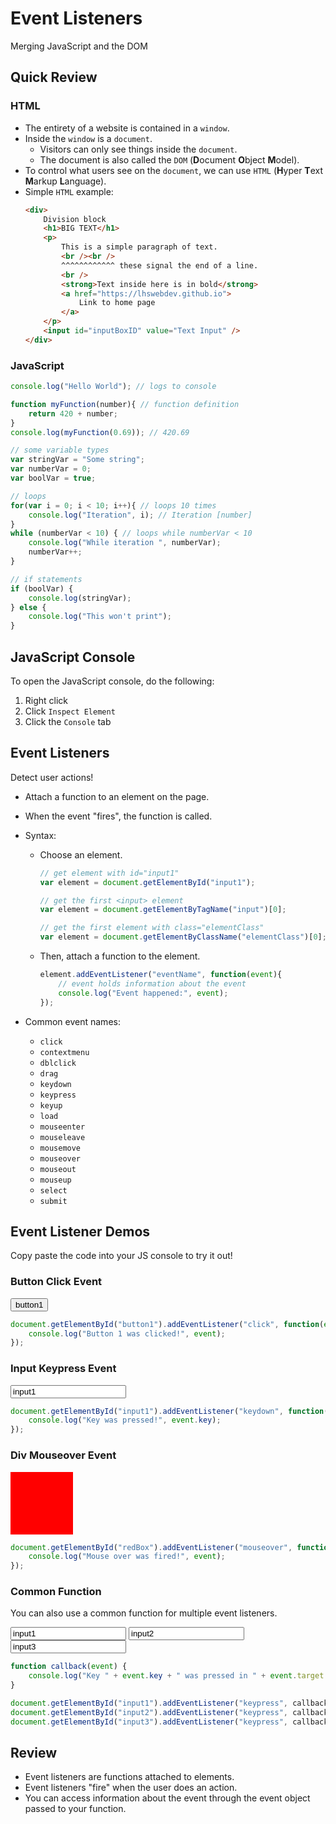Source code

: # Event Listeners
Merging JavaScript and the DOM

## Quick Review

### HTML
* The entirety of a website is contained in a `window`.
* Inside the `window` is a `document`.
    * Visitors can only see things inside the `document`.
    * The document is also called the `DOM` (**D**ocument **O**bject **M**odel).
* To control what users see on the `document`, we can use `HTML` (**H**yper **T**ext **M**arkup **L**anguage).
* Simple `HTML` example:
    ```html
    <div>
        Division block
        <h1>BIG TEXT</h1>
        <p>
            This is a simple paragraph of text.
            <br /><br />
            ^^^^^^^^^^^^ these signal the end of a line.
            <br />
            <strong>Text inside here is in bold</strong>
            <a href="https://lhswebdev.github.io">
                Link to home page
            </a>
        </p>
        <input id="inputBoxID" value="Text Input" />
    </div>
    ```

### JavaScript
```javascript
console.log("Hello World"); // logs to console

function myFunction(number){ // function definition
    return 420 + number; 
}
console.log(myFunction(0.69)); // 420.69

// some variable types
var stringVar = "Some string";
var numberVar = 0;
var boolVar = true;

// loops
for(var i = 0; i < 10; i++){ // loops 10 times
    console.log("Iteration", i); // Iteration [number]
}
while (numberVar < 10) { // loops while numberVar < 10
    console.log("While iteration ", numberVar);
    numberVar++;
}

// if statements
if (boolVar) {
    console.log(stringVar);
} else {
    console.log("This won't print");
}
```

## JavaScript Console
To open the JavaScript console, do the following:
1. Right click
1. Click `Inspect Element`
1. Click the `Console` tab

## Event Listeners
Detect user actions!
* Attach a function to an element on the page.

* When the event "fires", the function is called.
* Syntax:
    * Choose an element.
        ```javascript
        // get element with id="input1"
        var element = document.getElementById("input1");
        ```
        ```javascript
        // get the first <input> element
        var element = document.getElementByTagName("input")[0];
        ```
        ```javascript
        // get the first element with class="elementClass"
        var element = document.getElementByClassName("elementClass")[0];
        ```
    * Then, attach a function to the element.
        ```javascript
        element.addEventListener("eventName", function(event){
            // event holds information about the event
            console.log("Event happened:", event);
        });
        ```
* Common event names:
    * `click`
    * `contextmenu`
    * `dblclick`
    * `drag`
    * `keydown`
    * `keypress`
    * `keyup`
    * `load`
    * `mouseenter`
    * `mouseleave`
    * `mousemove`
    * `mouseover`
    * `mouseout`
    * `mouseup`
    * `select`
    * `submit`

## Event Listener Demos
Copy paste the code into your JS console to try it out!

### Button Click Event

<button id="button1">button1</button>

```javascript
document.getElementById("button1").addEventListener("click", function(event) {
    console.log("Button 1 was clicked!", event);
});
```

### Input Keypress Event

<input id="input1" value="input1" />

```javascript
document.getElementById("input1").addEventListener("keydown", function(event) {
    console.log("Key was pressed!", event.key);
});
```

### Div Mouseover Event

<div style="width: 100px; height: 100px; background-color:red;" id="redBox"></div>

```javascript
document.getElementById("redBox").addEventListener("mouseover", function(event) {
    console.log("Mouse over was fired!", event);
});
```

### Common Function
You can also use a common function for multiple event listeners.

<input id="input1" value="input1" />
<input id="input2" value="input2" />
<input id="input3" value="input3" />

```javascript
function callback(event) {
    console.log("Key " + event.key + " was pressed in " + event.target.id);
}

document.getElementById("input1").addEventListener("keypress", callback);
document.getElementById("input2").addEventListener("keypress", callback);
document.getElementById("input3").addEventListener("keypress", callback);
```

## Review
* Event listeners are functions attached to elements.
* Event listeners "fire" when the user does an action.
* You can access information about the event through the event object passed to your function.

++++

*WHAT THIS TASK INVOLVES*.
What you return must match each record exactly and contain no images.

*YOUR RESPONSE*.
Source code

: # Event Listeners
Merging JavaScript and the DOM

## Quick Review

### HTML
* The entirety of a website is contained in a `window`.
* Inside the `window` is a `document`.
    * Visitors can only see things inside the `document`.
    * The document is also called the `DOM` (**D**ocument **O**bject **M**odel).
* To control what users see on the `document`, we can use `HTML` (**H**yper **T**ext **M**arkup **L**anguage).
* Simple `HTML` example:
    ```html
    <div>
        Division block
        <h1>BIG TEXT</h1>
        <p>
            This is a simple paragraph of text.
            <br /><br />
            ^^^^^^^^^^^^ these signal the end of a line.
            <br />
            <strong>Text inside here is in bold</strong>
            <a href="https://lhswebdev.github.io">
                Link to home page
            </a>
        </p>
        <input id="inputBoxID" value="Text Input" />
    </div>
    ```

### JavaScript
```javascript
console.log("Hello World"); // logs to console

function myFunction(number){ // function definition
    return 420 + number; 
}
console.log(myFunction(0.69)); // 420.69

// some variable types
var stringVar = "Some string";
var numberVar = 0;
var boolVar = true;

// loops
for(var i = 0; i < 10; i++){ // loops 10 times
    console.log("Iteration", i); // Iteration [number]
}
while (numberVar < 10) { // loops while numberVar < 10
    console.log("While iteration ", numberVar);
    numberVar++;
}

// if statements
if (boolVar) {
    console.log(stringVar);
} else {
    console.log("This won't print");
}
```

## JavaScript Console
To open the JavaScript console, do the following:
1. Right click
1. Click `Inspect Element`
1. Click the `Console` tab

## Event Listeners
Detect user actions!
* Attach a function to an element on the page.

* When the event "fires", the function is called.
* Syntax:
    * Choose an element.
        ```javascript
        // get element with id="input1"
        var element = document.getElementById("input1");
        ```
        ```javascript
        // get the first <input> element
        var element = document.getElementByTagName("input")[0];
        ```
        ```javascript
        // get the first element with class="elementClass"
        var element = document.getElementByClassName("elementClass")[0];
        ```
    * Then, attach a function to the element.
        ```javascript
        element.addEventListener("eventName", function(event){
            // event holds information about the event
            console.log("Event happened:", event);
        });
        ```
* Common event names:
    * `click`
    * `contextmenu`
    * `dblclick`
    * `drag`
    * `keydown`
    * `keypress`
    * `keyup`
    * `load`
    * `mouseenter`
    * `mouseleave`
    * `mousemove`
    * `mouseover`
    * `mouseout`
    * `mouseup`
    * `select`
    * `submit`

## Event Listener Demos
Copy paste the code into your JS console to try it out!

### Button Click Event

<button id="button1">button1</button>

```javascript
document.getElementById("button1").addEventListener("click", function(event) {
    console.log("Button 1 was clicked!", event);
});
```

### Input Keypress Event

<input id="input1" value="input1" />

```javascript
document.getElementById("input1").addEventListener("keydown", function(event) {
    console.log("Key was pressed!", event.key);
});
```

### Div Mouseover Event

<div style="width: 100px; height: 100px; background-color:red;" id="redBox"></div>

```javascript
document.getElementById("redBox").addEventListener("mouseover", function(event) {
    console.log("Mouse over was fired!", event);
});
```

### Common Function
You can also use a common function for multiple event listeners.

<input id="input1" value="input1" />
<input id="input2" value="input2" />
<input id="input3" value="input3" />

```javascript
function callback(event) {
    console.log("Key " + event.key + " was pressed in " + event.target.id);
}

document.getElementById("input1").addEventListener("keypress", callback);
document.getElementById("input2").addEventListener("keypress", callback);
document.getElementById("input3").addEventListener("keypress", callback);
```

## Review
* Event listeners are functions attached to elements.
* Event listeners "fire" when the user does an action.
* You can access information about the event through the event object passed to your function.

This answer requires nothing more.